Pilot Program: Pathways to Economic Security
As part of our revitalized strategic plan, MFB 3.0, the Maryland Food Bank has launched several innovative pilot programs to help us better identify and serve Marylanders in need. These programs address both the root causes of hunger and allow us to identify and expand food access to more of our food-insecure neighbors.
One of the key drivers of food insecurity and economic hardship is un-/underemployment, and, in Maryland, the highest rate of unemployment is found in Baltimore City — 6.8% in total (compared to 5% statewide), but jumping to 9.6% among Black residents. Even more distressing, our research shows that 17% of City youth ages 16–24 are neither in school nor working. The result of this inequality is stark: people without jobs cannot afford adequate food.

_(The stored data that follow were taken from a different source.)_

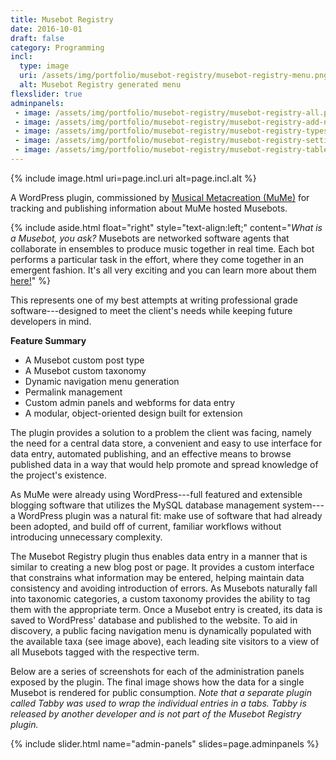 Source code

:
 ```yaml
---
title: Musebot Registry
date: 2016-10-01
draft: false
category: Programming
incl:
  type: image
  uri: /assets/img/portfolio/musebot-registry/musebot-registry-menu.png
  alt: Musebot Registry generated menu
flexslider: true
adminpanels:
 - image: /assets/img/portfolio/musebot-registry/musebot-registry-all.png
 - image: /assets/img/portfolio/musebot-registry/musebot-registry-add-new.png
 - image: /assets/img/portfolio/musebot-registry/musebot-registry-types.png
 - image: /assets/img/portfolio/musebot-registry/musebot-registry-settings.png
 - image: /assets/img/portfolio/musebot-registry/musebot-registry-table.png
---
```


{%
    include image.html
    uri=page.incl.uri
    alt=page.incl.alt
%}

A WordPress plugin, commissioned by [Musical Metacreation (MuMe)](http://musicalmetacreation.org/) for tracking and publishing information about MuMe hosted Musebots.<!--more-->

{%
    include aside.html
    float="right"
    style="text-align:left;"
    content="*What is a Musebot, you ask?* Musebots are networked software agents that collaborate in ensembles to produce music together in real time. Each bot performs a particular task in the effort, where they come together in an emergent fashion. It's all very exciting and you can learn more about them [here!](http://musicalmetacreation.org/musebots/)"
%}

This represents one of my best attempts at writing professional grade software---designed to meet the client's needs while keeping future developers in mind.

**Feature Summary**

- A Musebot custom post type
- A Musebot custom taxonomy
- Dynamic navigation menu generation
- Permalink management
- Custom admin panels and webforms for data entry
- A modular, object-oriented design built for extension

The plugin provides a solution to a problem the client was facing, namely the need for a central data store, a convenient and easy to use interface for data entry, automated publishing, and an effective means to browse published data in a way that would help promote and spread knowledge of the project's existence.

As MuMe were already using WordPress---full featured and extensible blogging software that utilizes the MySQL database management system---a WordPress plugin was a natural fit: make use of software that had already been adopted, and build off of current, familiar workflows without introducing unnecessary complexity.

The Musebot Registry plugin thus enables data entry in a manner that is similar to creating a new blog post or page. It provides a custom interface that constrains what information may be entered, helping maintain data consistency and avoiding introduction of errors. As Musebots naturally fall into taxonomic categories, a custom taxonomy provides the ability to tag them with the appropriate term. Once a Musebot entry is created, its data is saved to WordPress' database and published to the website. To aid in discovery, a public facing navigation menu is dynamically populated with the available taxa (see image above), each leading site visitors to a view of all Musebots tagged with the respective term.

Below are a series of screenshots for each of the administration panels exposed by the plugin. The final image shows how the data for a single Musebot is rendered for public consumption. *Note that a separate plugin called Tabby was used to wrap the individual entries in a tabs. Tabby is released by another developer and is not part of the Musebot Registry plugin.*

{%
    include slider.html
    name="admin-panels"
    slides=page.adminpanels
%}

A grant from Feeding America — the national network of food banks of which the Maryland Food Bank is a member — allowed us to address this disparity with our Workforce Development (WFD) pilot program. This Baltimore-centric initiative works to connect City residents with training programs and social services to help them find meaningful employment in growth industries we have identified (IT, healthcare, and green jobs) that provide family-sustaining wages and are not at risk of automation. And unlike many similar job training programs, this initiative provides a financial stipend, Supplemental Food Assistance Program (SNAP) enrollment assistance, and weekly food delivery in the form of a Back Up Box (BUB) (via our OrderAhead app — see below).
Our first cohort for the program will include opportunity youth (teenagers and young adults aged 18-25 who are not in school or working) and other residents from the Baltimore metro region. Ultimately, we hope to take the lessons from this pilot to build a permanent program that helps individuals throughout Maryland find pathways out of hunger via meaningful jobs in sustainable, growing industries.
Eliza Weeks, MFB’s senior manager, pilots and strategic initiatives, is currently recruiting for the first workforce development cohort.
“This is such innovative and exciting work,” she said. “There are lots of great programs aimed at helping young people, but few offer all the tools to prepare them for jobs in the high-growth, good-paying industries we’ve identified. We’re also going the extra mile to help them overcome barriers by providing weekly, home-delivered food boxes and a stipend — giving those youth one less thing to worry about.”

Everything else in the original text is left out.